Decision to transfer own ordinary shares (item 16 (c)(iii))
The Board of Directors proposes that the Annual General Meeting resolves that class C shares that the company acquires based on the authorisation to repurchase class C shares in accordance with item 16 (c)(ii) above, may, following the reclassification into ordinary shares, be transferred free of charge to participants of LTIP 2018 in accordance with the adopted terms and conditions in order to secure possible social charges arising as a result of LTIP 2018.
The Board of Directors therefore proposes that the Annual General Meeting resolves that not more than 297,902 ordinary shares may be transferred to participants in accordance with the terms and conditions of LTIP 2018, and that not more than 93,601 ordinary shares shall be transferred on Nasdaq Stockholm at a price within the registered price range at the relevant time, to cover any social charges in accordance with the terms and conditions of LTIP 2018. The number of shares to be transferred is subject to recalculation in the event of a bonus issue, split, rights issue and/or other similar events during the Vesting Period.
Equity swap agreement with a third party (item 16 (d))
In the event that the required majority for item 16 (c) above cannot be achieved, the Board of Directors proposes that the Annual General Meeting resolves to hedge LTIP 2018 by allowing Hansa Medical to conclude equity swap agreements with third parties on marketable terms, where the third party in its own name will be able to acquire and transfer ordinary shares in Hansa Medical to the participant.
A valid resolution regarding adopting a new long term incentive programme for the company’s employees (item 16 (b)(i) and 16 (c)) requires that shareholders representing not less than nine tenths of both the votes cast and of the shares represented at the meeting approve the resolution.
At the time this notice was issued, the total number of shares in the company amounts to 38,208,386, of which 37,878,125 ordinary shares and 330.261 class C shares. The company has a total number of 330,261 class C shares treasury shares. The total number of votes in the company amounts to 37,911,151.1, of which the company holds 33,026.1 votes.

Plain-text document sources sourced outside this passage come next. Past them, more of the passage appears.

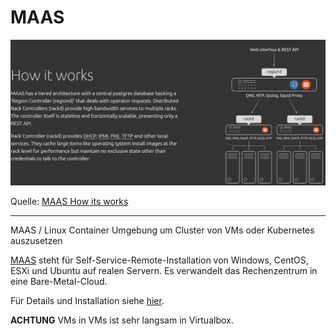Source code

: MAAS
====

![](images/howitworks.png)

Quelle: [MAAS How its works](https://maas.io/how-it-works)

- - - 

MAAS / Linux Container Umgebung um Cluster von VMs oder Kubernetes auszusetzen

[MAAS](https://maas.io/how-it-works) steht für Self-Service-Remote-Installation von Windows, CentOS, ESXi und Ubuntu auf realen Servern. Es verwandelt das Rechenzentrum in eine Bare-Metal-Cloud.

Für Details und Installation siehe [hier](https://github.com/mc-b/lernmaas/tree/master/doc/MinM#konfiguration).

**ACHTUNG** VMs in VMs ist sehr langsam in Virtualbox.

The annual report, auditor’s report, auditors opinion on the application of the guidelines for remuneration to Executive Management decided at the Annual General Meeting 2017 and complete proposals will be available on the address stated above and on the company’s website at least three weeks prior to the Annual General Meeting. Copies of the documents will be sent upon request to any shareholder stating his or her postal address. Upon request by any shareholder, the Board of Directors and the CEO shall at the Annual General Meeting provide information regarding any circumstance which may affect the assessment of a matter on the agenda and any circumstance which may affect the assessment of the company’s or any subsidiary’s financial position, provided that such information in the opinion of the Board of Directors and the CEO may be given without causing significant harm to the company, or any subsidiary. The duty to provide information shall apply also to the company’s relationship to other group companies.
This is a non-official translation of the Swedish original wording. In case of differences between the English translation and the Swedish original, the Swedish text shall prevail.